In recent weeks, for example, New York Sen. Charles Schumer, anti-drug abuse advocates and reporters have inveighed against the potential FDA approval of an experimental opioid painkiller called Zohydro—professing to be horrified by the introduction of a new class of “100% pure” hydrocodone "superdrugs" that they have already dubbed "the next OxyContins." And many states are weighing laws like one now in place in Washington state, which limits the doses of opioids that can be used by chronic pain patients.
When people consider the use of these medications in chronic pain, addiction fears are typically the first thing that comes up. Moreover, media coverage rarely includes the perspective of pain patients— or does so only to knock those who advocate for access to opioids as pawns of the pharmaceutical industry.
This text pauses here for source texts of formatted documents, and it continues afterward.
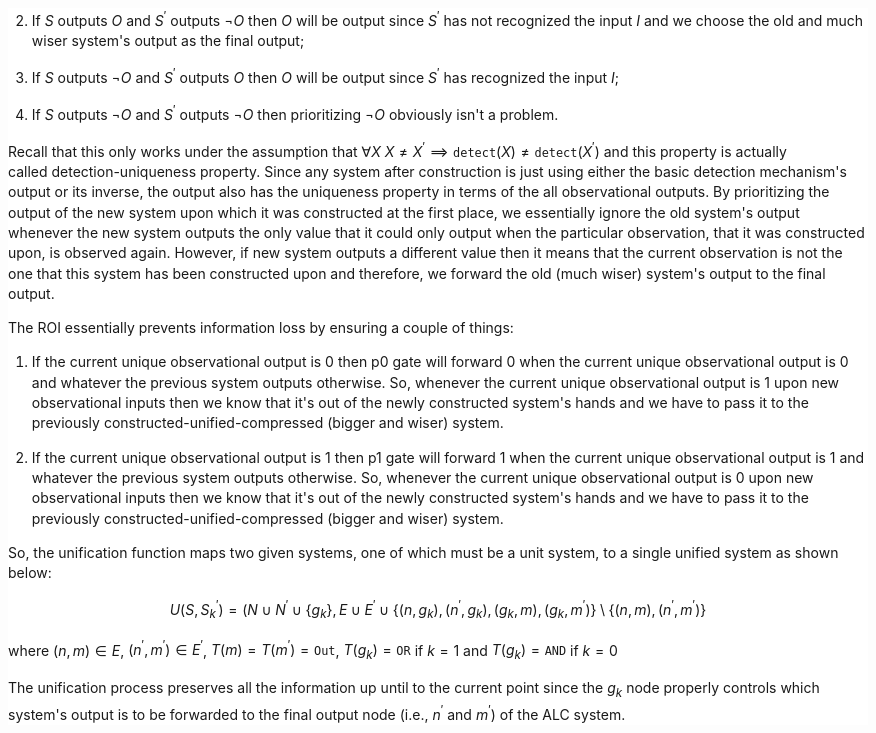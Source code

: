 2.  If $S$ outputs $O$ and $S^\prime$ outputs $\lnot O$ then $O$ will be
    output since $S^\prime$ has not recognized the input $I$ and we
    choose the old and much wiser system's output as the final output;

3.  If $S$ outputs $\lnot O$ and $S^\prime$ outputs $O$ then $O$ will be
    output since $S^\prime$ has recognized the input $I$;

4.  If $S$ outputs $\lnot O$ and $S^\prime$ outputs $\lnot O$ then
    prioritizing $\lnot O$ obviously isn't a problem.

Recall that this only works under the assumption
that $\forall X\ X \neq X^\prime \implies \texttt{detect}(X) \neq \texttt{detect}(X^\prime)$
and this property is actually called detection-uniqueness property.
Since any system after construction is just using either the basic
detection mechanism's output or its inverse, the output also has the
uniqueness property in terms of the all observational outputs. By
prioritizing the output of the new system upon which it was constructed
at the first place, we essentially ignore the old system's output
whenever the new system outputs the only value that it could only output
when the particular observation, that it was constructed upon, is
observed again. However, if new system outputs a different value then it
means that the current observation is not the one that this system has
been constructed upon and therefore, we forward the old (much wiser)
system's output to the final output.

The ROI essentially prevents information loss by ensuring a couple of
things:

1.  If the current unique observational output is 0 then p0 gate will
    forward 0 when the current unique observational output is 0 and
    whatever the previous system outputs otherwise. So, whenever the
    current unique observational output is 1 upon new observational
    inputs then we know that it's out of the newly constructed system's
    hands and we have to pass it to the previously
    constructed-unified-compressed (bigger and wiser) system.

2.  If the current unique observational output is 1 then p1 gate will
    forward 1 when the current unique observational output is 1 and
    whatever the previous system outputs otherwise. So, whenever the
    current unique observational output is 0 upon new observational
    inputs then we know that it's out of the newly constructed system's
    hands and we have to pass it to the previously
    constructed-unified-compressed (bigger and wiser) system.

So, the unification function maps two given systems, one of which must
be a unit system, to a single unified system as shown below:

$$U(S, S_k^\prime) = (N \cup N^\prime \cup \{g_k\}, E \cup E^\prime \cup \{(n, g_k), (n^\prime, g_k), (g_k, m), (g_k, m^\prime)\} \setminus \{(n, m), (n^\prime, m^\prime)\}$$

where $(n, m) \in E$, $(n^\prime, m^\prime) \in E^\prime$,
$T(m) = T(m^\prime) = \texttt{Out}$, $T(g_k) = \texttt{OR}$ if $k=1$ and
$T(g_k) = \texttt{AND}$ if $k=0$

The unification process preserves all the information up until to the
current point since the $g_k$ node properly controls which system's
output is to be forwarded to the final output node (i.e., $n^\prime$ and
$m^\prime$) of the ALC system.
If the press—often quoting leading public health officials like Dr. Thomas Frieden, the director of the CDC—is to be believed, the US is in the throes of an “epidemic” of prescription painkiller abuse. Frieden even claimed at a recent press conference on opioid-related deaths that doctors are now more responsible than drug dealers for America's addiction problems. "The burden of dangerous drugs is being created more by a few irresponsible doctors than drug pushers on street corners," Friedman said.
However, the opioid issue looks very different when you examine the numbers closely. For one, the rates of Americans addicted to OxyContin, Vicodin, percocet, fentanyl and other products in our synthetic narcotic medicine cabinet are not rising. In fact, they have been steady at 0.8% since 2002, according to the government's own statistics.
Moreover, fewer than 1% of people over 30 (without a prior history of serious drug problems) become an addict while taking opioids; for chronic pain patients who are not screened for a history of previous drug problems, the addiction rate is 3.27%. That means, of course, that more than 96% do not become addicted.
Yet these statistics usually go unmentioned in media accounts because they do not confirm the preferred panic narrative. Also left out is the fact that around 80% of Oxy addicts (a) did not obtain the drug via legitimate prescription for pain and/or (b) had a prior experience of rehab. Their contact with the medical system—if any—was not what caused their addictions.